*Assignment*
In the entries that follow, find each line with the word "power" and copy it.

*Given records*

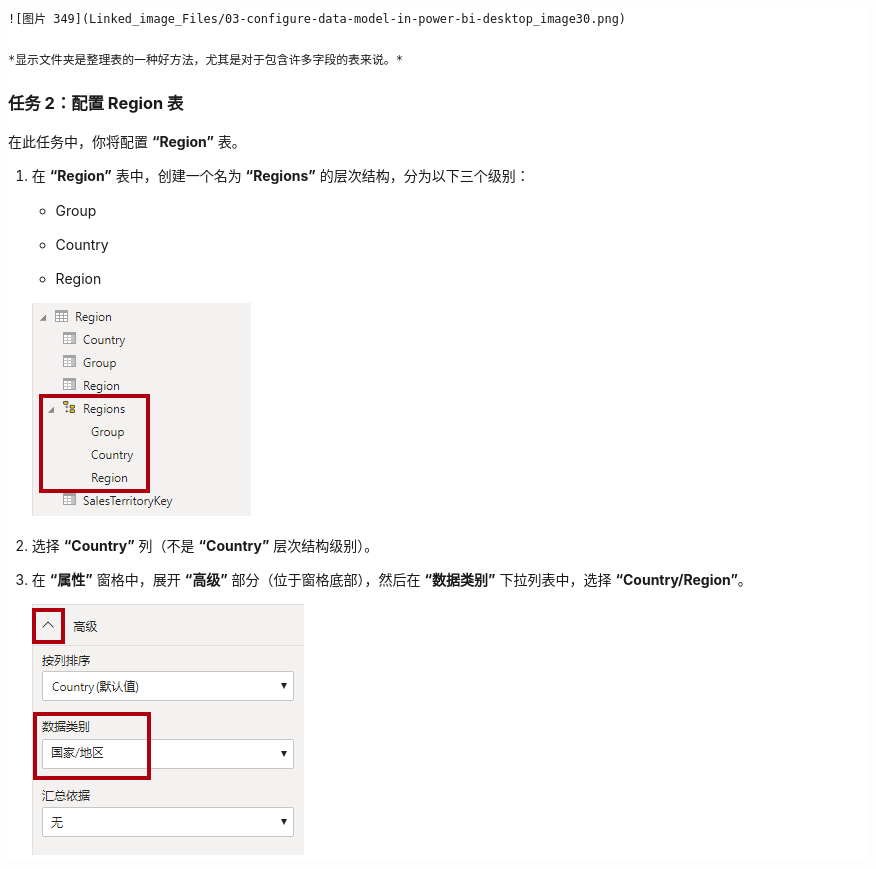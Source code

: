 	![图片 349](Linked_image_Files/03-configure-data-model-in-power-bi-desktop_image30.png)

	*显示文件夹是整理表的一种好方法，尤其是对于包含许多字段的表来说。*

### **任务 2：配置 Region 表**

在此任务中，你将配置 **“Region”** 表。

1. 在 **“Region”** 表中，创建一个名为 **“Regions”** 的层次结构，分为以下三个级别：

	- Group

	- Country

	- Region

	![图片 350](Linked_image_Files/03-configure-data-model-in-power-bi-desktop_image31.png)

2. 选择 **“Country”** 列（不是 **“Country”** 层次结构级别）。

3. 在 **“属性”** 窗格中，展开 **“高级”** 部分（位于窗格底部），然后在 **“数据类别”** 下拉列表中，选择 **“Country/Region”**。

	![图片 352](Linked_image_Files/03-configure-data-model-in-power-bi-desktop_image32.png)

==

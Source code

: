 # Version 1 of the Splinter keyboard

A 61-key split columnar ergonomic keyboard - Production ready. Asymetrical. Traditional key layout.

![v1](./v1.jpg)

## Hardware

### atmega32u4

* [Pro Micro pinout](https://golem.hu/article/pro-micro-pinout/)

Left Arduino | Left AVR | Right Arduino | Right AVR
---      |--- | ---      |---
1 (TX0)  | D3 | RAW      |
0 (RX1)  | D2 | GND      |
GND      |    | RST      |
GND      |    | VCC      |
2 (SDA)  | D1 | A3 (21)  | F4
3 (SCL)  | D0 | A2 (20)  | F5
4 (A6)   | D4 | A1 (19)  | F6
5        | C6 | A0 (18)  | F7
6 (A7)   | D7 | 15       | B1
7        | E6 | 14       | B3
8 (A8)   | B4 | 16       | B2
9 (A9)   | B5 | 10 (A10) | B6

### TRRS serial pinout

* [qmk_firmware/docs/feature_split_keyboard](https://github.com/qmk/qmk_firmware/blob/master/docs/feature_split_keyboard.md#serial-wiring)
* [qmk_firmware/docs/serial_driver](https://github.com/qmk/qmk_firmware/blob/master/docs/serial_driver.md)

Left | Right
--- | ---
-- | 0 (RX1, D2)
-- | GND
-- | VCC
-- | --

*Answer box*
: 	![图片 349](Linked_image_Files/03-configure-data-model-in-power-bi-desktop_image30.png)
	![图片 350](Linked_image_Files/03-configure-data-model-in-power-bi-desktop_image31.png)
	![图片 352](Linked_image_Files/03-configure-data-model-in-power-bi-desktop_image32.png)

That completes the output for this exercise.